Parliament of Moldova
- Citation: Nr. 1024/2000
- Territorial extent: Moldova (including Transnistria)
- Enacted by: Parliament of Moldova
- Enacted: 2 June 2000
- Commenced: 2 June 2000

= Moldovan nationality law =

Moldovan nationality law dates back to June 2, 2000 and has been amended several times, with the latest modifications being made in 2014. It is based on the Constitution of Moldova (articles 17, 18 and 19). It is mainly based on Jus sanguinis.

Dual nationality is allowed, under certain conditions.

Under the law, there are provisions for citizenship to be acquired by:
- Birth
- Recognition
- Adoption
- Recover
- Naturalisation

== Citizenship by birth ==
The Moldovan nationality law outlines several categories of persons who are entitled to citizenship:

In Moldova, up until 2023, followed the principle of unrestricted jus soli, and any person, regardless of their parents' citizenship status would acquire Moldovan nationality upon birth within the territory.

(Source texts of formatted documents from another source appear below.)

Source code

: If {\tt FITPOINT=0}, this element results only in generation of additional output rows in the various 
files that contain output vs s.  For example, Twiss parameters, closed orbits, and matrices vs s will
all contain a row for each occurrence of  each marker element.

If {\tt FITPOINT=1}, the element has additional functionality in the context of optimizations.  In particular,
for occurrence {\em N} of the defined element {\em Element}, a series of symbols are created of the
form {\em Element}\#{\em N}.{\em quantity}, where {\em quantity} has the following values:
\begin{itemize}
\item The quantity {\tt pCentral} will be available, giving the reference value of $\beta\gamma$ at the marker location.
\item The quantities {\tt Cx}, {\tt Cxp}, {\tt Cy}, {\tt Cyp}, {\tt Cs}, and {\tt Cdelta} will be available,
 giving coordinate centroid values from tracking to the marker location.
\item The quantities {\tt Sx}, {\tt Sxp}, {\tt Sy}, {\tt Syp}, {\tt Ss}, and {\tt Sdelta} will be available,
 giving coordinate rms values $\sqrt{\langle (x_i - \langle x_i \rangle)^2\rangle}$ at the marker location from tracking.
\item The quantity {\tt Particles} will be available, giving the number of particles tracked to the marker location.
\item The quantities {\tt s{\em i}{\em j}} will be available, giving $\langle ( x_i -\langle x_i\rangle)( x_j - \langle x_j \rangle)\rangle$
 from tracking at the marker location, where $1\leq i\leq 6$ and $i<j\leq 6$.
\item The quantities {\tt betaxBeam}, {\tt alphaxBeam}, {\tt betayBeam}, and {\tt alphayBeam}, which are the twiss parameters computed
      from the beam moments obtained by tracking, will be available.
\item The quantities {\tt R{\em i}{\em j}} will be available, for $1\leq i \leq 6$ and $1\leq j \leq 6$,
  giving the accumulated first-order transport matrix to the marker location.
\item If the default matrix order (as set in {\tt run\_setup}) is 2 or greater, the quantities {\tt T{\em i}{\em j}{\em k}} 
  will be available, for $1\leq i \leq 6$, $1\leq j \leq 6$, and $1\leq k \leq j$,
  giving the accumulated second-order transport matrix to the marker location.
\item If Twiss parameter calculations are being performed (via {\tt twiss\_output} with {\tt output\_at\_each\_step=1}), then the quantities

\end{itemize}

However a modification in 2023 provided for a restricted jus soli law, which provides a permanent residency requirement for births on the territory. However, those under international protection are exempt from that permanent residency requirement.

Moldova's jus soli law provides for the international law precedent where foundlings on the territory are entitled to Moldovan nationality, until proven otherwise until attainment of 18 years of age.

A child born to at least one Moldovan parent abroad is also considered a Moldovan citizen by birth.

== Citizenship by recognition ==

You may gain Moldovan citizenship by:

1. Being born in the territory of the Republic of Moldova or by having a parent, or grandparent who was born there
2. Having resided in Bessarabia, in the North Bukovina, Hertsa Region, and the M.A.S.S.R. before 28 June 1940, or by being a descendant of such a prior resident and having lawful and habitual residence in the Republic of Moldova.
3. Having been deported from or having fled the Republic of Moldova since 28 June 1940, or being a descendant of such a deportee or refugee.

== Citizenship by naturalisation ==

Citizenship may be granted to anyone who has reached the age of 18, and who meets one of the following criteria:
1. Has resided in Moldova lawfully and habitually for the last ten years
2. has been married to a citizen of Moldova for at least three years
3. has resided lawfully and habitually for three years with parents or children (including adoptive) who are citizens of Moldova
4. Has resided lawfully and habitually for five years before reaching the age of 18
5. Is a stateless person or recognised refugee, who has been lawfully and habitually for at least 8 years
In addition they must fulfil the following criteria:
1. Knows and observes the provisions of the Moldovan constitution
2. Passed an exam in the national language
3. Possesses legal sources of income

==Dual citizenship==
Moldova permits dual citizenship, for both born and naturalised citizens, however under Moldovan naturalisation law, there exists a category of citizens who may be required to renounce their citizenship. Some countries, however, do not permit multiple citizenship e.g. adults who acquired Moldovan and Japanese citizenship by birth must declare, to the latter's Ministry of Justice, before turning 22, which citizenship they want to keep.

== Controversy ==
On 28 September 2017, a new law allowing individuals to buy their citizenship for a fixed sum took effect. Moldovan pro-Russian president Igor Dodon tried to bring in investments from Russia stating that "The Moldovan passport could allow them to travel in Europe freely." These provisions were repealed by a law that entered into force on September 1, 2020.